I will plant in the wilderness the cedar, the shittah tree, and the myrtle, and the oil tree; I will set in the desert the fir tree, and the pine, and the box tree together:
Öyle ki, insanlar görüp bilsinler, Hep birlikte düşünüp anlasınlar ki, Bütün bunları RAB’bin eli yapmış, İsrail’in Kutsalı yaratmıştır.”
That they may see, and know, and consider, and understand together, that the hand of the LORD hath done this, and the Holy One of Israel hath created it.
“Davanızı sunun” diyor RAB, “Kanıtlarınızı ortaya koyun” diyor Yakup’un Kralı,
Produce your cause, saith the LORD; bring forth your strong reasons, saith the King of Jacob.
“Putlarınızı getirin de olacakları bildirsinler bize. Olup bitenleri bildirsinler ki düşünelim, Sonuçlarını bilelim. Ya da gelecekte olacakları duyursunlar bize.

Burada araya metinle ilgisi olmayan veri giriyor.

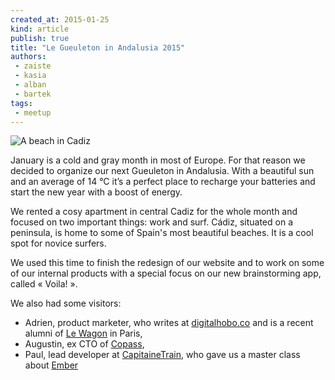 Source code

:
 ```yaml
---
created_at: 2015-01-25
kind: article
publish: true
title: "Le Gueuleton in Andalusia 2015"
authors:
 - zaiste
 - kasia
 - alban
 - bartek
tags:
 - meetup
---
```


![A beach in Cadiz](/assets/images/blog/cadiz_beach.jpg "A beach in Cadiz")

January is a cold and gray month in most of Europe. For that reason we decided to organize our next Gueuleton in Andalusia. With a beautiful sun and an average of 14 °C it’s a perfect place to recharge your batteries and start the new year with a boost of energy.

We rented a cosy apartment in central Cadiz for the whole month and focused on two important things: work and surf. Cádiz, situated on a peninsula, is home to some of Spain's most beautiful beaches. It is a cool spot for novice surfers.

We used this time to finish the redesign of our website and to work on some of our internal products with a special focus on our new brainstorming app, called « Voila! ».

We also had some visitors:

* Adrien, product marketer, who writes at [digitalhobo.co][1] and is a recent alumni of [Le Wagon][2] in Paris,
* Augustin, ex CTO of [Copass][3],
* Paul, lead developer at [CapitaineTrain][4], who gave us a master class about [Ember][5]


[1]: http://www.digitalhobo.co/
[2]: http://www.lewagon.org/
[3]: https://copass.org/
[4]: https://www.capitainetrain.com/
[5]: http://emberjs.com/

Let them bring them forth, and shew us what shall happen: let them shew the former things, what they be, that we may consider them, and know the latter end of them; or declare us things for to come.
Ey putlar, bundan sonra olacakları bize bildirin de, İlah olduğunuzu bilelim! Haydi bir iyilik ya da kötülük edin de, Hepimiz korkup dehşete düşelim.
Shew the things that are to come hereafter, that we may know that ye are gods: yea, do good, or do evil, that we may be dismayed, and behold it together.
Siz de yaptıklarınız da hiçten betersiniz, Sizi yeğleyen iğrençtir.
Behold, ye are of nothing, and your work of nought: an abomination is he that chooseth you.
“Kuzeyden birini harekete geçirdim, geliyor, Gün doğusundan beni adımla çağıran biri. Çömlekçinin balçığı çiğnediği gibi, Önderleri çamur gibi çiğneyecek ayağıyla.
I have raised up one from the north, and he shall come: from the rising of the sun shall he call upon my name: and he shall come upon princes as upon morter, and as the potter treadeth clay.
Hanginiz bunu başlangıçtan bildirdi ki, bilelim, Kim önceden bildirdi ki, ‘Haklısın’ diyelim? Konuştuğunuzu bildiren de Duyuran da Duyan da olmadı hiç.
Who hath declared from the beginning, that we may know? and beforetime, that we may say, He is righteous? yea, there is none that sheweth, yea, there is none that declareth, yea, there is none that heareth your words.
Siyon’a ilk, ‘İşte, geldiler’ diyen benim. Yeruşalim’e müjdeci gönderdim.
The first shall say to Zion, Behold, behold them: and I will give to Jerusalem one that bringeth good tidings.
Bakıyorum, aralarında öğüt verebilecek kimse yok ki, Onlara danışayım, onlar da yanıtlasınlar.
For I beheld, and there was no man; even among them, and there was no counsellor, that, when I asked of them, could answer a word.
Hepsi bomboş, yaptıkları da bir hiç. Halkın putları yalnızca yeldir, sıfırdır.”
Behold, they are all vanity; their works are nothing: their molten images are wind and confusion.